The Turkestan Autonomous Soviet Socialist Republic (initially, the Turkestan Socialist Federative Republic; 30 April 1918 – 27 October 1924) was an autonomous republic of the Russian Soviet Federative Socialist Republic located in Soviet Central Asia.
During the Russian Empire, the Turkestan ASSR's territory was governed as Turkestan Krai, the Emirate of Bukhara, and the Khanate of Khiva. From 1905, Pan-Turkist ideologues like Ismail Gasprinski aimed to suppress differences among the peoples who spoke Turkic languages, uniting them into one government. This idea was supported by Vladimir Lenin, and after the Russian Revolution of 1917, the Bolsheviks in Tashkent created the Turkestan ASSR. But in February 1918, the Islamic Council (Uzbek: Shuroi Islamia) and the Council of Intelligentsia (Uzb. Shuroi Ulammo) met in Kokand city and declared a rival Turkestan Autonomous Republic, battling Bolshevik forces until the 1920s.

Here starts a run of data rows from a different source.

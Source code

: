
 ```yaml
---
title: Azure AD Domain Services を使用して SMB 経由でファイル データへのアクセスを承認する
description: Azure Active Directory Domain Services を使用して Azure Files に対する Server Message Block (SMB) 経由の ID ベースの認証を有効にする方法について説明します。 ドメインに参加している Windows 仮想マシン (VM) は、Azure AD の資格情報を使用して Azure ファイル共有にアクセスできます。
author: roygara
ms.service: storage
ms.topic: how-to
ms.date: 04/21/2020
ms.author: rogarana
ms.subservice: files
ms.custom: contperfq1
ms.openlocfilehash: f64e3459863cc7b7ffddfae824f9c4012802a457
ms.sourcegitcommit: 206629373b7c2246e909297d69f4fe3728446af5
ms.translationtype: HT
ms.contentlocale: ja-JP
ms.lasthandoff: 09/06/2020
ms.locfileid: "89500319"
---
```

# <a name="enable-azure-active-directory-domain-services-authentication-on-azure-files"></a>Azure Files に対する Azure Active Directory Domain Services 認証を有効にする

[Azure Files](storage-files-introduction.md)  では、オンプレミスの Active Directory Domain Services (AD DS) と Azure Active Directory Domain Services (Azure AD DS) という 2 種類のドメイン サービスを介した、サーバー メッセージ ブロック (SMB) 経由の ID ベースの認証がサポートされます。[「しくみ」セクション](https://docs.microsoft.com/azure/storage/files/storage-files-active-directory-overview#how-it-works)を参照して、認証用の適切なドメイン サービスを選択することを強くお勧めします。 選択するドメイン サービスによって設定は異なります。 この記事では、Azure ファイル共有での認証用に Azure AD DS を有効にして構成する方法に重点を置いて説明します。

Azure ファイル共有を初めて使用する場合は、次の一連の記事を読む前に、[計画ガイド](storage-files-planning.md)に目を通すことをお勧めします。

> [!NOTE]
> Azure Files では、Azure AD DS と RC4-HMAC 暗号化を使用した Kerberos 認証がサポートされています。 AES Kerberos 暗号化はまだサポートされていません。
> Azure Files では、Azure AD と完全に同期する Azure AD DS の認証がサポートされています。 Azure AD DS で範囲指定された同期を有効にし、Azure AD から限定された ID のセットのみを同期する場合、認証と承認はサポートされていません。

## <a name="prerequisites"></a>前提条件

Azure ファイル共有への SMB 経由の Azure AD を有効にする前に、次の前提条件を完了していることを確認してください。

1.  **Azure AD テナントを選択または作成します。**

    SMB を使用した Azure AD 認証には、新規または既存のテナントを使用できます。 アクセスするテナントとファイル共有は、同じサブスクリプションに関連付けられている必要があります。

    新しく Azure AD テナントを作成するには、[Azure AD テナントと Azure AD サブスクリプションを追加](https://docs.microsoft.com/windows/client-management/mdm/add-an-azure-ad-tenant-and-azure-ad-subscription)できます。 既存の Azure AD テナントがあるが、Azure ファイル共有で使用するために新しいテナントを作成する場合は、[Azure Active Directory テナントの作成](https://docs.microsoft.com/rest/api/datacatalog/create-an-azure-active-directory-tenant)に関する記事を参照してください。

Meanwhile, a power struggle among the Communists ensued between those favoring a Pan-Turkist government like Turar Ryskulov and Tursun Khojaev, and those in favor of dividing Soviet Turkestan into smaller ethnic or regional units, such as Fayzulla Khodzhayev and Akmal Ikramov. The latter group won, as national delimitation in Central Asia began in 1924. Upon dissolution, the Turkestan ASSR was split into Turkmen SSR (now Turkmenistan), Uzbek SSR (now Uzbekistan) with the Tajik ASSR (now Tajikistan), Kara-Kirghiz Autonomous Oblast (now Kyrgyzstan), and Karakalpak Autonomous Oblast (now Karakalpakstan).
Chairmen of the Council of People's Commissars ("Turksovnarkom")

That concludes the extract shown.